Y esos sectores asalariados de la pequeña burguesía, esos intelectuales, esos profesionales, no son nuestro enemigo de clase, pandilla de gilipollas, sino nuestros aliados naturales, tanto para hacer la revolución como para construir el socialismo. Pero vamos a ver: ¿pensáis que se va a construir el socialismo sin científicos, sin ingenieros, sin médicos, sin filósofos, sin artistas, sin expertos en derecho y en administración…? No habéis pensado en lo que supone la evolución de todas las capas trabajadoras en una clase única en el socialismo, y que su trabajo irá teniendo que ver cada vez más con el trabajo de esas clases medias de ahora que con  el de la actual clase obrera, ocupaciones que tenderán a desaparecer una vez superados los obstáculos insalvables que el capitalismo opone a la automatización del trabajo rutinario -ese cuya realización no “enriquece la personalidad” y sólo se hace porque no queda otra-, etc… Bah, vosotros no habéis pensado en nada, sólo os preocupáis en si hacéis unas horas extra para ver si ahorráis para compraros un apartamento en la playa… ¡patéticos gilipollas, traidores, que ni siquiera os habéis dado cuenta aún de que esto se hunde!

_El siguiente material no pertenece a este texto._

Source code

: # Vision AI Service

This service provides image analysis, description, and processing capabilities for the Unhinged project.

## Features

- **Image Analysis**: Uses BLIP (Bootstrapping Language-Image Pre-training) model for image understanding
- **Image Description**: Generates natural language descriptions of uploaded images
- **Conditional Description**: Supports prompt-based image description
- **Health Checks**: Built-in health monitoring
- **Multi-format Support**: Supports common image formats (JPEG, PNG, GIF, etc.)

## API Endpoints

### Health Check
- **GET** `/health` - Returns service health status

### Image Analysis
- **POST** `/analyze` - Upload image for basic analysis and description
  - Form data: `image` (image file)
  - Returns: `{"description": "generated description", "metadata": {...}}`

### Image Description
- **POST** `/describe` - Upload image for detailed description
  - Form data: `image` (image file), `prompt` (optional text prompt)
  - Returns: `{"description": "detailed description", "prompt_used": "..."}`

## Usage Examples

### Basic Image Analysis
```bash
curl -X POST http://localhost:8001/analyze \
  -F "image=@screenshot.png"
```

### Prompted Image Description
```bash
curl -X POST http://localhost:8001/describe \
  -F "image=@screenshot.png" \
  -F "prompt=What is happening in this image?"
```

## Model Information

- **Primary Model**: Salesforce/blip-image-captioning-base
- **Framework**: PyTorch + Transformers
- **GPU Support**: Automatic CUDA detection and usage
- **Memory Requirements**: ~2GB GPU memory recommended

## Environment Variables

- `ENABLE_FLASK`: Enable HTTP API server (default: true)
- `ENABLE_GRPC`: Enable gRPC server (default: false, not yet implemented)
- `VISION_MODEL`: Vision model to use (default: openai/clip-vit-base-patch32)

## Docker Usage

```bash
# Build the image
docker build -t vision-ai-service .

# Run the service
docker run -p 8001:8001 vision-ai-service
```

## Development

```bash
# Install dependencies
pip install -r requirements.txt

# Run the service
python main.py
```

Lo paradójico de estos oportunistas, que arman mucho escándalo reclamándose del marxismo, es que se ciscan en el marxismo al decirnos que la historia no la hacen ni los pueblos ni las clases sociales, sino los grandes hombres, los héroes y villanos individuales, mientas que los pueblos y las clases no son más que instrumentos pasivos en sus manos. Obviamente, quieren ocultar el carácter de clase de su discurso.